Work task:
Within the data that follows, how many lines carry the string "have"? Give the number alone.

Task inputs:
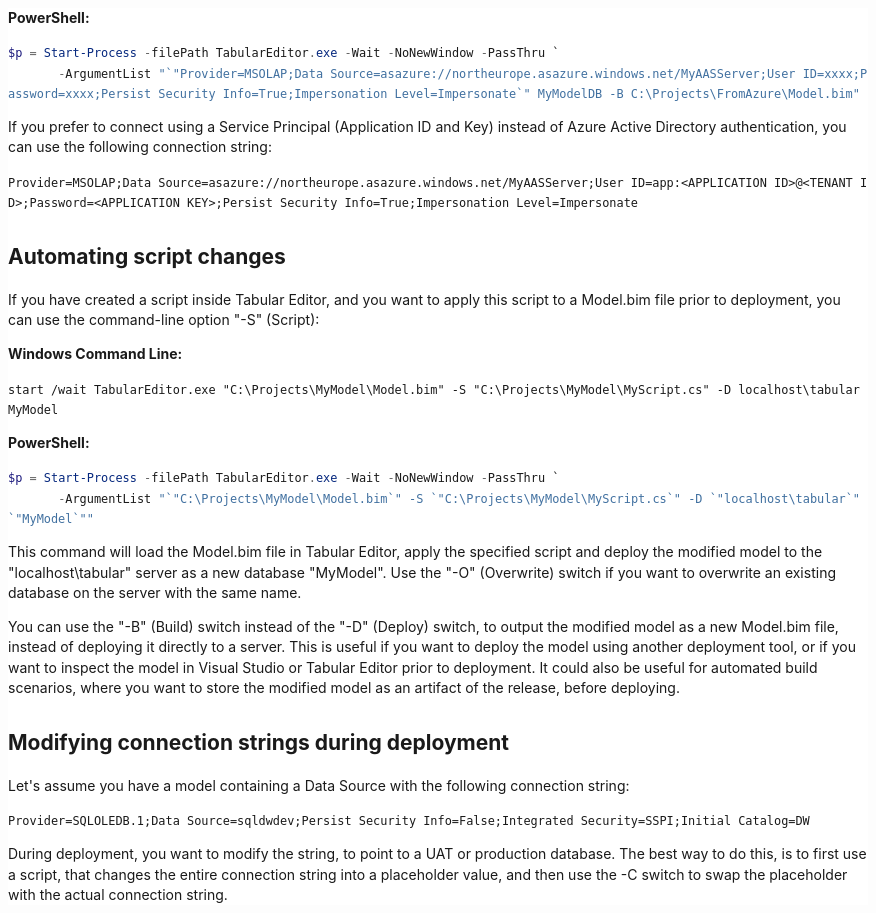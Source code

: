 **PowerShell:**
```powershell
$p = Start-Process -filePath TabularEditor.exe -Wait -NoNewWindow -PassThru `
       -ArgumentList "`"Provider=MSOLAP;Data Source=asazure://northeurope.asazure.windows.net/MyAASServer;User ID=xxxx;Password=xxxx;Persist Security Info=True;Impersonation Level=Impersonate`" MyModelDB -B C:\Projects\FromAzure\Model.bim"
```

If you prefer to connect using a Service Principal (Application ID and Key) instead of Azure Active Directory authentication, you can use the following connection string:

```
Provider=MSOLAP;Data Source=asazure://northeurope.asazure.windows.net/MyAASServer;User ID=app:<APPLICATION ID>@<TENANT ID>;Password=<APPLICATION KEY>;Persist Security Info=True;Impersonation Level=Impersonate
```

## Automating script changes
If you have created a script inside Tabular Editor, and you want to apply this script to a Model.bim file prior to deployment, you can use the command-line option "-S" (Script):

**Windows Command Line:**
```shell
start /wait TabularEditor.exe "C:\Projects\MyModel\Model.bim" -S "C:\Projects\MyModel\MyScript.cs" -D localhost\tabular MyModel
```

**PowerShell:**
```powershell
$p = Start-Process -filePath TabularEditor.exe -Wait -NoNewWindow -PassThru `
       -ArgumentList "`"C:\Projects\MyModel\Model.bim`" -S `"C:\Projects\MyModel\MyScript.cs`" -D `"localhost\tabular`" `"MyModel`""
```

This command will load the Model.bim file in Tabular Editor, apply the specified script and deploy the modified model to the "localhost\tabular" server as a new database "MyModel". Use the "-O" (Overwrite) switch if you want to overwrite an existing database on the server with the same name.

You can use the "-B" (Build) switch instead of the "-D" (Deploy) switch, to output the modified model as a new Model.bim file, instead of deploying it directly to a server. This is useful if you want to deploy the model using another deployment tool, or if you want to inspect the model in Visual Studio or Tabular Editor prior to deployment. It could also be useful for automated build scenarios, where you want to store the modified model as an artifact of the release, before deploying.

## Modifying connection strings during deployment

Let's assume you have a model containing a Data Source with the following connection string:

```
Provider=SQLOLEDB.1;Data Source=sqldwdev;Persist Security Info=False;Integrated Security=SSPI;Initial Catalog=DW
```

During deployment, you want to modify the string, to point to a UAT or production database. The best way to do this, is to first use a script, that changes the entire connection string into a placeholder value, and then use the -C switch to swap the placeholder with the actual connection string.
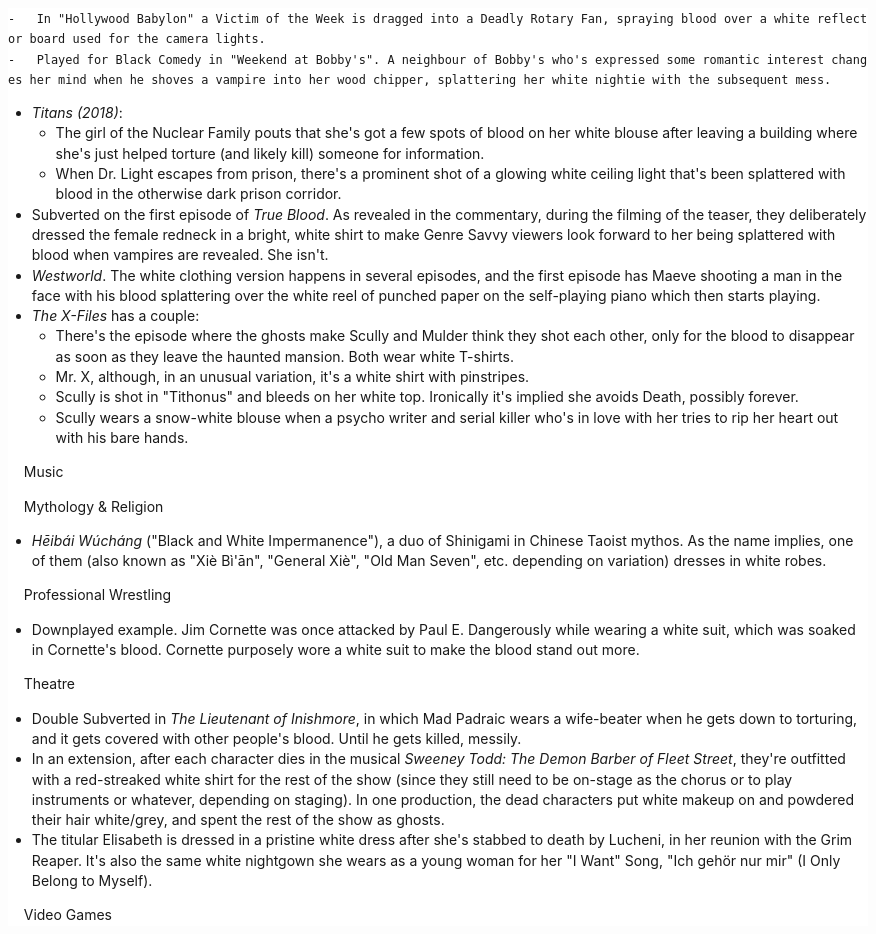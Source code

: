     -   In "Hollywood Babylon" a Victim of the Week is dragged into a Deadly Rotary Fan, spraying blood over a white reflector board used for the camera lights.
    -   Played for Black Comedy in "Weekend at Bobby's". A neighbour of Bobby's who's expressed some romantic interest changes her mind when he shoves a vampire into her wood chipper, splattering her white nightie with the subsequent mess.
-   _Titans (2018)_:
    -   The girl of the Nuclear Family pouts that she's got a few spots of blood on her white blouse after leaving a building where she's just helped torture (and likely kill) someone for information.
    -   When Dr. Light escapes from prison, there's a prominent shot of a glowing white ceiling light that's been splattered with blood in the otherwise dark prison corridor.
-   Subverted on the first episode of _True Blood_. As revealed in the commentary, during the filming of the teaser, they deliberately dressed the female redneck in a bright, white shirt to make Genre Savvy viewers look forward to her being splattered with blood when vampires are revealed. She isn't.
-   _Westworld_. The white clothing version happens in several episodes, and the first episode has Maeve shooting a man in the face with his blood splattering over the white reel of punched paper on the self-playing piano which then starts playing.
-   _The X-Files_ has a couple:
    -   There's the episode where the ghosts make Scully and Mulder think they shot each other, only for the blood to disappear as soon as they leave the haunted mansion. Both wear white T-shirts.
    -   Mr. X, although, in an unusual variation, it's a white shirt with pinstripes.
    -   Scully is shot in "Tithonus" and bleeds on her white top. Ironically it's implied she avoids Death, possibly forever.
    -   Scully wears a snow-white blouse when a psycho writer and serial killer who's in love with her tries to rip her heart out with his bare hands.

    Music 

    Mythology & Religion 

-   _Hēibái Wúcháng_ ("Black and White Impermanence"), a duo of Shinigami in Chinese Taoist mythos. As the name implies, one of them (also known as "Xiè Bì'ān", "General Xiè", "Old Man Seven", etc. depending on variation) dresses in white robes.

    Professional Wrestling 

-   Downplayed example. Jim Cornette was once attacked by Paul E. Dangerously while wearing a white suit, which was soaked in Cornette's blood. Cornette purposely wore a white suit to make the blood stand out more.

    Theatre 

-   Double Subverted in _The Lieutenant of Inishmore_, in which Mad Padraic wears a wife-beater when he gets down to torturing, and it gets covered with other people's blood. Until he gets killed, messily.
-   In an extension, after each character dies in the musical _Sweeney Todd: The Demon Barber of Fleet Street_, they're outfitted with a red-streaked white shirt for the rest of the show (since they still need to be on-stage as the chorus or to play instruments or whatever, depending on staging). In one production, the dead characters put white makeup on and powdered their hair white/grey, and spent the rest of the show as ghosts.
-   The titular Elisabeth is dressed in a pristine white dress after she's stabbed to death by Lucheni, in her reunion with the Grim Reaper. It's also the same white nightgown she wears as a young woman for her "I Want" Song, "Ich gehör nur mir" (I Only Belong to Myself).

    Video Games 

Response for this exercise:
2